### [What to do]
Return, from the listing below, every line that includes "feedback".

### [Data to examine]

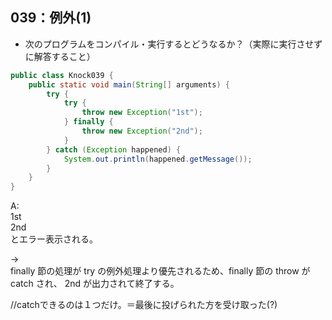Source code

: ## 039：例外(1)
* 次のプログラムをコンパイル・実行するとどうなるか？（実際に実行させずに解答すること）

```java
public class Knock039 {
    public static void main(String[] arguments) {
        try {
            try {
                throw new Exception("1st");
            } finally {
                throw new Exception("2nd");
            }
        } catch (Exception happened) {
            System.out.println(happened.getMessage());
        }
    }
}
```


A:  
1st  
2nd  
とエラー表示される。  

→  
finally 節の処理が try の例外処理より優先されるため、finally 節の throw が catch され、 2nd が出力されて終了する。  

//catchできるのは１つだけ。＝最後に投げられた方を受け取った(?)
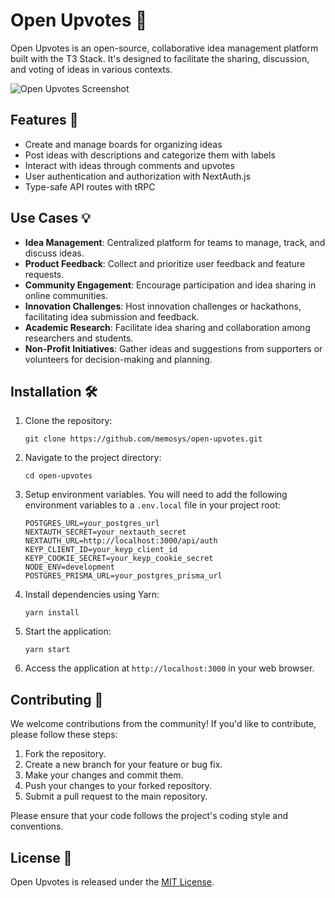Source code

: # Open Upvotes 🚀

Open Upvotes is an open-source, collaborative idea management platform built with the T3 Stack. It's designed to facilitate the sharing, discussion, and voting of ideas in various contexts.

![Open Upvotes Screenshot](./screenshot.png)

## Features 🎁

-  Create and manage boards for organizing ideas
-  Post ideas with descriptions and categorize them with labels
-  Interact with ideas through comments and upvotes
-  User authentication and authorization with NextAuth.js
-  Type-safe API routes with tRPC

## Use Cases 💡

-  **Idea Management**: Centralized platform for teams to manage, track, and discuss ideas.
-  **Product Feedback**: Collect and prioritize user feedback and feature requests.
-  **Community Engagement**: Encourage participation and idea sharing in online communities.
-  **Innovation Challenges**: Host innovation challenges or hackathons, facilitating idea submission and feedback.
-  **Academic Research**: Facilitate idea sharing and collaboration among researchers and students.
-  **Non-Profit Initiatives**: Gather ideas and suggestions from supporters or volunteers for decision-making and planning.

## Installation 🛠️

1. Clone the repository:
    ```
    git clone https://github.com/memosys/open-upvotes.git
    ```
2. Navigate to the project directory:
    ```
    cd open-upvotes
    ```
3. Setup environment variables. You will need to add the following environment variables to a `.env.local` file in your project root:
    ```dotenv
    POSTGRES_URL=your_postgres_url
    NEXTAUTH_SECRET=your_nextauth_secret
    NEXTAUTH_URL=http://localhost:3000/api/auth
    KEYP_CLIENT_ID=your_keyp_client_id
    KEYP_COOKIE_SECRET=your_keyp_cookie_secret
    NODE_ENV=development
    POSTGRES_PRISMA_URL=your_postgres_prisma_url
    ```

4. Install dependencies using Yarn:
    ```
    yarn install
    ```
5. Start the application:
    ```
    yarn start
    ```
6. Access the application at `http://localhost:3000` in your web browser.

## Contributing 🤝

We welcome contributions from the community! If you'd like to contribute, please follow these steps:

1. Fork the repository.
2. Create a new branch for your feature or bug fix.
3. Make your changes and commit them.
4. Push your changes to your forked repository.
5. Submit a pull request to the main repository.

Please ensure that your code follows the project's coding style and conventions.

## License 📄

Open Upvotes is released under the [MIT License](https://opensource.org/licenses/MIT).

### [Written answer]
-  **Product Feedback**: Collect and prioritize user feedback and feature requests.
-  **Innovation Challenges**: Host innovation challenges or hackathons, facilitating idea submission and feedback.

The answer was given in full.